### Extracted data
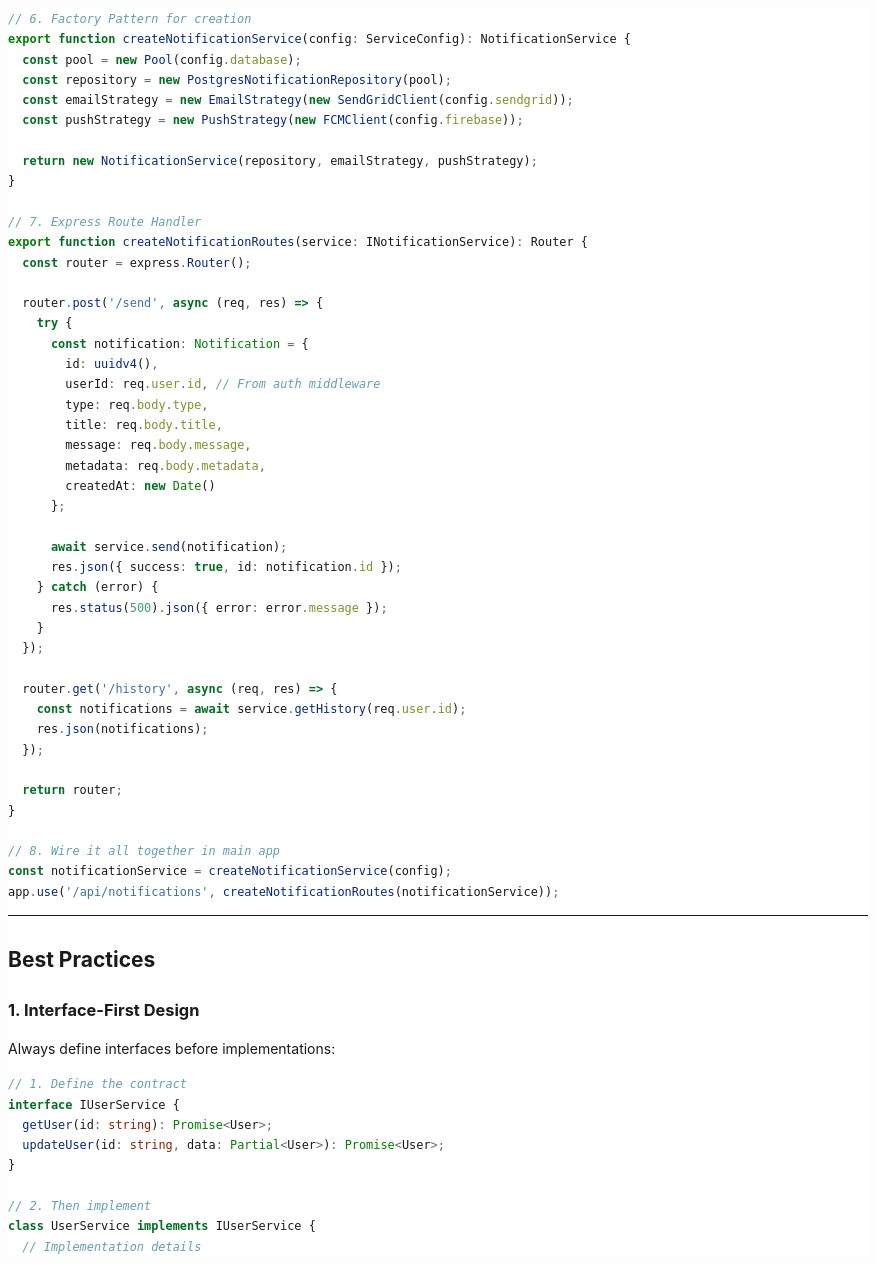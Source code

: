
 ```typescript
// 6. Factory Pattern for creation
export function createNotificationService(config: ServiceConfig): NotificationService {
  const pool = new Pool(config.database);
  const repository = new PostgresNotificationRepository(pool);
  const emailStrategy = new EmailStrategy(new SendGridClient(config.sendgrid));
  const pushStrategy = new PushStrategy(new FCMClient(config.firebase));
  
  return new NotificationService(repository, emailStrategy, pushStrategy);
}

// 7. Express Route Handler
export function createNotificationRoutes(service: INotificationService): Router {
  const router = express.Router();
  
  router.post('/send', async (req, res) => {
    try {
      const notification: Notification = {
        id: uuidv4(),
        userId: req.user.id, // From auth middleware
        type: req.body.type,
        title: req.body.title,
        message: req.body.message,
        metadata: req.body.metadata,
        createdAt: new Date()
      };
      
      await service.send(notification);
      res.json({ success: true, id: notification.id });
    } catch (error) {
      res.status(500).json({ error: error.message });
    }
  });
  
  router.get('/history', async (req, res) => {
    const notifications = await service.getHistory(req.user.id);
    res.json(notifications);
  });
  
  return router;
}

// 8. Wire it all together in main app
const notificationService = createNotificationService(config);
app.use('/api/notifications', createNotificationRoutes(notificationService));
```

---

## Best Practices

### 1. Interface-First Design
Always define interfaces before implementations:
```typescript
// 1. Define the contract
interface IUserService {
  getUser(id: string): Promise<User>;
  updateUser(id: string, data: Partial<User>): Promise<User>;
}

// 2. Then implement
class UserService implements IUserService {
  // Implementation details
```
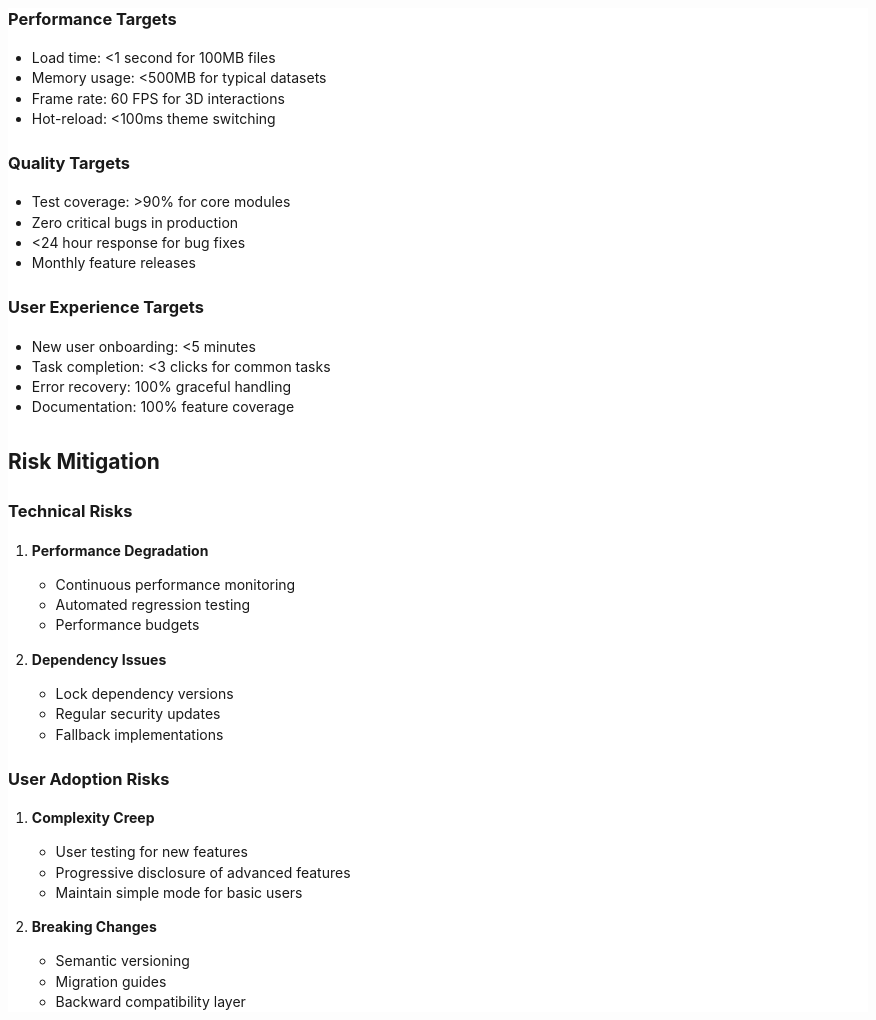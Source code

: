 ### Performance Targets
- Load time: <1 second for 100MB files
- Memory usage: <500MB for typical datasets
- Frame rate: 60 FPS for 3D interactions
- Hot-reload: <100ms theme switching

### Quality Targets
- Test coverage: >90% for core modules
- Zero critical bugs in production
- <24 hour response for bug fixes
- Monthly feature releases

### User Experience Targets
- New user onboarding: <5 minutes
- Task completion: <3 clicks for common tasks
- Error recovery: 100% graceful handling
- Documentation: 100% feature coverage

## Risk Mitigation

### Technical Risks
1. **Performance Degradation**
   - Continuous performance monitoring
   - Automated regression testing
   - Performance budgets

2. **Dependency Issues**
   - Lock dependency versions
   - Regular security updates
   - Fallback implementations

### User Adoption Risks
1. **Complexity Creep**
   - User testing for new features
   - Progressive disclosure of advanced features
   - Maintain simple mode for basic users

2. **Breaking Changes**
   - Semantic versioning
   - Migration guides
   - Backward compatibility layer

### To do
Please transcribe the whole listing above exactly, with the images left out.

### Answer to the exercise
Source code

:
 ```typescript
// 6. Factory Pattern for creation
export function createNotificationService(config: ServiceConfig): NotificationService {
  const pool = new Pool(config.database);
  const repository = new PostgresNotificationRepository(pool);
  const emailStrategy = new EmailStrategy(new SendGridClient(config.sendgrid));
  const pushStrategy = new PushStrategy(new FCMClient(config.firebase));
  
  return new NotificationService(repository, emailStrategy, pushStrategy);
}

// 7. Express Route Handler
export function createNotificationRoutes(service: INotificationService): Router {
  const router = express.Router();
  
  router.post('/send', async (req, res) => {
    try {
      const notification: Notification = {
        id: uuidv4(),
        userId: req.user.id, // From auth middleware
        type: req.body.type,
        title: req.body.title,
        message: req.body.message,
        metadata: req.body.metadata,
        createdAt: new Date()
      };
      
      await service.send(notification);
      res.json({ success: true, id: notification.id });
    } catch (error) {
      res.status(500).json({ error: error.message });
    }
  });
  
  router.get('/history', async (req, res) => {
    const notifications = await service.getHistory(req.user.id);
    res.json(notifications);
  });
  
  return router;
}

// 8. Wire it all together in main app
const notificationService = createNotificationService(config);
app.use('/api/notifications', createNotificationRoutes(notificationService));
```

---

## Best Practices

### 1. Interface-First Design
Always define interfaces before implementations:
```typescript
// 1. Define the contract
interface IUserService {
  getUser(id: string): Promise<User>;
  updateUser(id: string, data: Partial<User>): Promise<User>;
}

// 2. Then implement
class UserService implements IUserService {
  // Implementation details
```
Source code

: ### Performance Targets
- Load time: <1 second for 100MB files
- Memory usage: <500MB for typical datasets
- Frame rate: 60 FPS for 3D interactions
- Hot-reload: <100ms theme switching

### Quality Targets
- Test coverage: >90% for core modules
- Zero critical bugs in production
- <24 hour response for bug fixes
- Monthly feature releases

### User Experience Targets
- New user onboarding: <5 minutes
- Task completion: <3 clicks for common tasks
- Error recovery: 100% graceful handling
- Documentation: 100% feature coverage

## Risk Mitigation

### Technical Risks
1. **Performance Degradation**
   - Continuous performance monitoring
   - Automated regression testing
   - Performance budgets

2. **Dependency Issues**
   - Lock dependency versions
   - Regular security updates
   - Fallback implementations

### User Adoption Risks
1. **Complexity Creep**
   - User testing for new features
   - Progressive disclosure of advanced features
   - Maintain simple mode for basic users

2. **Breaking Changes**
   - Semantic versioning
   - Migration guides
   - Backward compatibility layer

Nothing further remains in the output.